GIVEN INFORMATION |
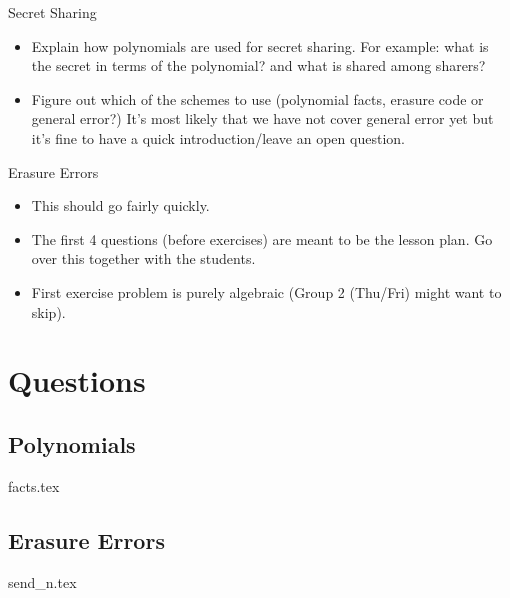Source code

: \documentclass{exam}
\begin{document}
\begin{questions}
	\item Secret Sharing
	\begin{itemize}
		\item Explain how polynomials are used for secret sharing. For example: what is the secret in terms of the polynomial? and what is shared among sharers?
		\item Figure out which of the schemes to use (polynomial facts, erasure code or general error?) It's most likely that we have not cover general error yet but it's fine to have a quick introduction/leave an open question.
	\end{itemize}


	\item Erasure Errors
	\begin{itemize}
		\item This should go fairly quickly.
		\item The first 4 questions (before exercises) are meant to be the lesson plan. Go over this together with the students.
		\item First exercise problem is purely algebraic (Group 2 (Thu/Fri) might want to skip).
	\end{itemize}

\end{questions}


\section{Questions}
\subsection{Polynomials}
\begin{enumerate}
{facts.tex}
\end{enumerate}

\subsection{Erasure Errors}
\begin{enumerate}
{send_n.tex}
\end{enumerate}
\end{document}
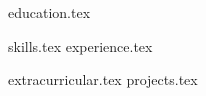 \documentclass[letterpaper,11pt]{article}
\begin{document}


{education.tex}


%    


    

{skills.tex}
{experience.tex}

{extracurricular.tex}
{projects.tex}
\end{document}
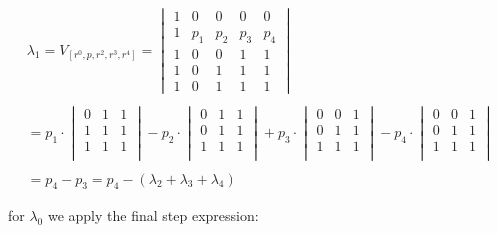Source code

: 		\begin{equation}
		\begin{align*}		

		
			
			\lambda_1 =	V_{[r^0,p,r^2,r^3,r^4]} = 
			\begin{vmatrix}
				1 & 0 & 0 & 0 & 0\\ 
				1 & p_{1} &  p_{2}& p_{3} & p_{4}\\
				1 & 0 & 0 & 1 & 1\\ 
				1 &  0  & 1 & 1 & 1 \\ 
				1 & 0 & 1 & 1 & 1
				\end{vmatrix} \\  \\ 
				= p_1 \cdot \begin{vmatrix} 0 & 1 & 1 \\ 1 & 1 & 1 \\ 1 & 1 & 1 \\ \end{vmatrix} - 
				p_2 \cdot \begin{vmatrix} 0 & 1 & 1 \\ 0 & 1 & 1 \\ 1 & 1 & 1 \\ \end{vmatrix} + 
				p_3 \cdot \begin{vmatrix} 0 & 0 & 1 \\0 & 1 & 1 \\ 1 & 1 & 1 \\ \end{vmatrix} - 
				p_4 \cdot \begin{vmatrix} 0 & 0 & 1 \\ 0 & 1 & 1 \\ 1 & 1 & 1 \\ \end{vmatrix} \\ \\ 
				= p_4 - p_3 = p_4 - (\lambda_2 + \lambda_3 + \lambda_4)
		\end{align*}
		\end{equation}
		
		
\break
for $\lambda_0$ we apply the final step expression:
		

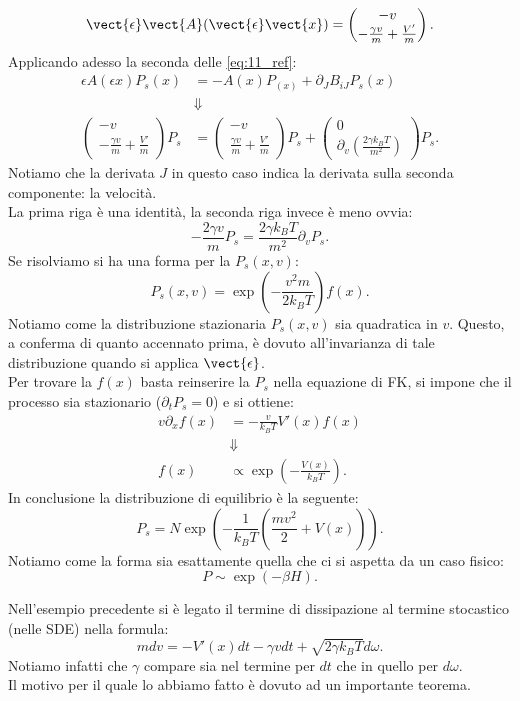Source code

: \begin{exmp}[]
   \[
       \vect{\epsilon}\vect{ A}(\vect{\epsilon}\vect{x})   = \begin{pmatrix} -v \\ -\frac{\gamma v}{m} + \frac{V'}{m} \end{pmatrix} 
   .\] 
   Applicando adesso la seconda delle \ref{eq:11_ref}:
   \[\begin{aligned}
       \epsilon A(\epsilon x) P_s(x) &= - A(x) P_(x) + \partial_{J}B_{iJ}P_s(x) \\
				   & \Downarrow\\
       \begin{pmatrix} -v \\ -\frac{\gamma v}{m} + \frac{V'}{m} \end{pmatrix} P_s &= 
       \begin{pmatrix} -v \\ \frac{\gamma v}{m}+\frac{V'}{m} \end{pmatrix} P_s + 
       \begin{pmatrix} 0 \\ \partial_{v}\left(\frac{2\gamma k_BT}{m^2}\right) \end{pmatrix} P_s
   .\end{aligned}\]
   Notiamo che la derivata $J$ in questo caso indica la derivata sulla seconda componente: la velocità.\\
   La prima riga è una identità, la seconda riga invece è meno ovvia:
   \[
       -\frac{2\gamma v}{m}P_s = \frac{2\gamma k_BT}{m^2}\partial_{v}P_s
   .\] 
   Se risolviamo si ha una forma per la $P_s(x, v)$:
   \[
       P_s(x,v) = \exp\left(-\frac{v^2m}{2k_BT}\right)f(x) 
   .\] 
   Notiamo come la distribuzione stazionaria $P_s(x,v) $ sia quadratica in $v$.
   Questo, a conferma di quanto accennato prima, è dovuto all'invarianza di tale distribuzione quando si applica $\vect{\epsilon }$. \\
   Per trovare la $f(x) $ basta reinserire la $P_s$ nella equazione di FK,  si impone che il processo sia stazionario ($\partial_{t}P_s = 0$) e si ottiene:
   \[\begin{aligned}
       v\partial_{x}f(x) &= - \frac{v}{k_BT}V'(x) f(x) \\
			 &\Downarrow\\
       f(x) &\propto \exp\left(-\frac{V(x)}{k_BT}\right)
   .\end{aligned}\]
   In conclusione la distribuzione di equilibrio è la seguente:
   \[
       P_{s} = N \exp\left(-\frac{1}{k_BT}\left(\frac{mv^2}{2}+V(x)\right)\right)
   .\] 
   Notiamo come la forma sia esattamente quella che ci si aspetta da un caso fisico:
   \[
       P\sim \exp\left(-\beta H\right)
   .\] 
\end{exmp}
\noindent
Nell'esempio precedente si è legato il termine di dissipazione al termine stocastico (nelle SDE) nella formula:
\[
	    mdv = -V'(x) dt - \gamma v dt + \sqrt{2\gamma  k_B T} d\omega
.\] 
Notiamo infatti che $\gamma$ compare sia nel termine per $dt$ che in quello per $d\omega$.\\
Il motivo per il quale lo abbiamo fatto è dovuto ad un importante teorema.

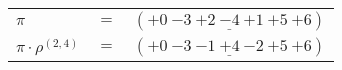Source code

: \begin{example}\label{example:DCRMAYUA}
  \hfill
  \begin{\position}
    \begin{tabular}{lll}
      $\pi$ & $=$ & $({+0}~{-3}~\underline{{+2}~{-4}~{+1}}~{+5}~{+6})$ \\
      $\pi \cdot \rho^{(2,4)}$ & $=$ & $({+0}~{-3}~\underline{{-1}~{+4}~{-2}}~{+5}~{+6})$ \\
    \end{tabular}
  \end{\position}
\end{example}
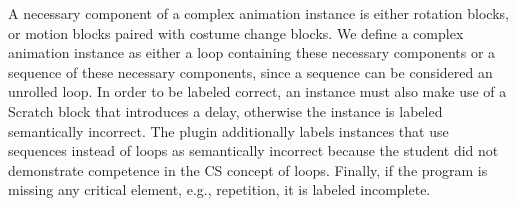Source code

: A necessary component of a complex animation instance is either rotation
blocks, or motion blocks paired with costume change blocks. We define a complex
animation instance as either a loop containing these necessary components or a
sequence of these necessary components, since a sequence can be considered an
unrolled loop. In order to be labeled correct, an instance must also make use
of a Scratch block that introduces a delay, otherwise the instance is labeled
semantically incorrect. The plugin additionally labels instances that use
sequences instead of loops as semantically incorrect because the student did
not demonstrate competence in the CS concept of loops. Finally, if the program
is missing any critical element, e.g., repetition, it is labeled incomplete.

WORK TO COMPLETE | Please transcribe every record above exactly as written, leaving out the pictures.

TASK RESULT |
Source code

: \documentclass{exam}
\begin{document}
\begin{questions}
	\item Secret Sharing
	\begin{itemize}
		\item Explain how polynomials are used for secret sharing. For example: what is the secret in terms of the polynomial? and what is shared among sharers?
		\item Figure out which of the schemes to use (polynomial facts, erasure code or general error?) It's most likely that we have not cover general error yet but it's fine to have a quick introduction/leave an open question.
	\end{itemize}


	\item Erasure Errors
	\begin{itemize}
		\item This should go fairly quickly.
		\item The first 4 questions (before exercises) are meant to be the lesson plan. Go over this together with the students.
		\item First exercise problem is purely algebraic (Group 2 (Thu/Fri) might want to skip).
	\end{itemize}

\end{questions}


\section{Questions}
\subsection{Polynomials}
\begin{enumerate}
{facts.tex}
\end{enumerate}

\subsection{Erasure Errors}
\begin{enumerate}
{send_n.tex}
\end{enumerate}
\end{document}
 \documentclass[letterpaper,11pt]{article}
\begin{document}


{education.tex}


%    


    

{skills.tex}
{experience.tex}

{extracurricular.tex}
{projects.tex}
\end{document}
Source code

: 		\begin{equation}
		\begin{align*}		

		
			
			\lambda_1 =	V_{[r^0,p,r^2,r^3,r^4]} = 
			\begin{vmatrix}
				1 & 0 & 0 & 0 & 0\\ 
				1 & p_{1} &  p_{2}& p_{3} & p_{4}\\
				1 & 0 & 0 & 1 & 1\\ 
				1 &  0  & 1 & 1 & 1 \\ 
				1 & 0 & 1 & 1 & 1
				\end{vmatrix} \\  \\ 
				= p_1 \cdot \begin{vmatrix} 0 & 1 & 1 \\ 1 & 1 & 1 \\ 1 & 1 & 1 \\ \end{vmatrix} - 
				p_2 \cdot \begin{vmatrix} 0 & 1 & 1 \\ 0 & 1 & 1 \\ 1 & 1 & 1 \\ \end{vmatrix} + 
				p_3 \cdot \begin{vmatrix} 0 & 0 & 1 \\0 & 1 & 1 \\ 1 & 1 & 1 \\ \end{vmatrix} - 
				p_4 \cdot \begin{vmatrix} 0 & 0 & 1 \\ 0 & 1 & 1 \\ 1 & 1 & 1 \\ \end{vmatrix} \\ \\ 
				= p_4 - p_3 = p_4 - (\lambda_2 + \lambda_3 + \lambda_4)
		\end{align*}
		\end{equation}
		
		
\break
for $\lambda_0$ we apply the final step expression:
		

Source code

: \begin{exmp}[]
   \[
       \vect{\epsilon}\vect{ A}(\vect{\epsilon}\vect{x})   = \begin{pmatrix} -v \\ -\frac{\gamma v}{m} + \frac{V'}{m} \end{pmatrix} 
   .\] 
   Applicando adesso la seconda delle \ref{eq:11_ref}:
   \[\begin{aligned}
       \epsilon A(\epsilon x) P_s(x) &= - A(x) P_(x) + \partial_{J}B_{iJ}P_s(x) \\
				   & \Downarrow\\
       \begin{pmatrix} -v \\ -\frac{\gamma v}{m} + \frac{V'}{m} \end{pmatrix} P_s &= 
       \begin{pmatrix} -v \\ \frac{\gamma v}{m}+\frac{V'}{m} \end{pmatrix} P_s + 
       \begin{pmatrix} 0 \\ \partial_{v}\left(\frac{2\gamma k_BT}{m^2}\right) \end{pmatrix} P_s
   .\end{aligned}\]
   Notiamo che la derivata $J$ in questo caso indica la derivata sulla seconda componente: la velocità.\\
   La prima riga è una identità, la seconda riga invece è meno ovvia:
   \[
       -\frac{2\gamma v}{m}P_s = \frac{2\gamma k_BT}{m^2}\partial_{v}P_s
   .\] 
   Se risolviamo si ha una forma per la $P_s(x, v)$:
   \[
       P_s(x,v) = \exp\left(-\frac{v^2m}{2k_BT}\right)f(x) 
   .\] 
   Notiamo come la distribuzione stazionaria $P_s(x,v) $ sia quadratica in $v$.
   Questo, a conferma di quanto accennato prima, è dovuto all'invarianza di tale distribuzione quando si applica $\vect{\epsilon }$. \\
   Per trovare la $f(x) $ basta reinserire la $P_s$ nella equazione di FK,  si impone che il processo sia stazionario ($\partial_{t}P_s = 0$) e si ottiene:
   \[\begin{aligned}
       v\partial_{x}f(x) &= - \frac{v}{k_BT}V'(x) f(x) \\
			 &\Downarrow\\
       f(x) &\propto \exp\left(-\frac{V(x)}{k_BT}\right)
   .\end{aligned}\]
   In conclusione la distribuzione di equilibrio è la seguente:
   \[
       P_{s} = N \exp\left(-\frac{1}{k_BT}\left(\frac{mv^2}{2}+V(x)\right)\right)
   .\] 
   Notiamo come la forma sia esattamente quella che ci si aspetta da un caso fisico:
   \[
       P\sim \exp\left(-\beta H\right)
   .\] 
\end{exmp}
\noindent
Nell'esempio precedente si è legato il termine di dissipazione al termine stocastico (nelle SDE) nella formula:
\[
	    mdv = -V'(x) dt - \gamma v dt + \sqrt{2\gamma  k_B T} d\omega
.\] 
Notiamo infatti che $\gamma$ compare sia nel termine per $dt$ che in quello per $d\omega$.\\
Il motivo per il quale lo abbiamo fatto è dovuto ad un importante teorema.

Source code

: \begin{example}\label{example:DCRMAYUA}
  \hfill
  \begin{\position}
    \begin{tabular}{lll}
      $\pi$ & $=$ & $({+0}~{-3}~\underline{{+2}~{-4}~{+1}}~{+5}~{+6})$ \\
      $\pi \cdot \rho^{(2,4)}$ & $=$ & $({+0}~{-3}~\underline{{-1}~{+4}~{-2}}~{+5}~{+6})$ \\
    \end{tabular}
  \end{\position}
\end{example}
Source code

: A necessary component of a complex animation instance is either rotation
blocks, or motion blocks paired with costume change blocks. We define a complex
animation instance as either a loop containing these necessary components or a
sequence of these necessary components, since a sequence can be considered an
unrolled loop. In order to be labeled correct, an instance must also make use
of a Scratch block that introduces a delay, otherwise the instance is labeled
semantically incorrect. The plugin additionally labels instances that use
sequences instead of loops as semantically incorrect because the student did
not demonstrate competence in the CS concept of loops. Finally, if the program
is missing any critical element, e.g., repetition, it is labeled incomplete.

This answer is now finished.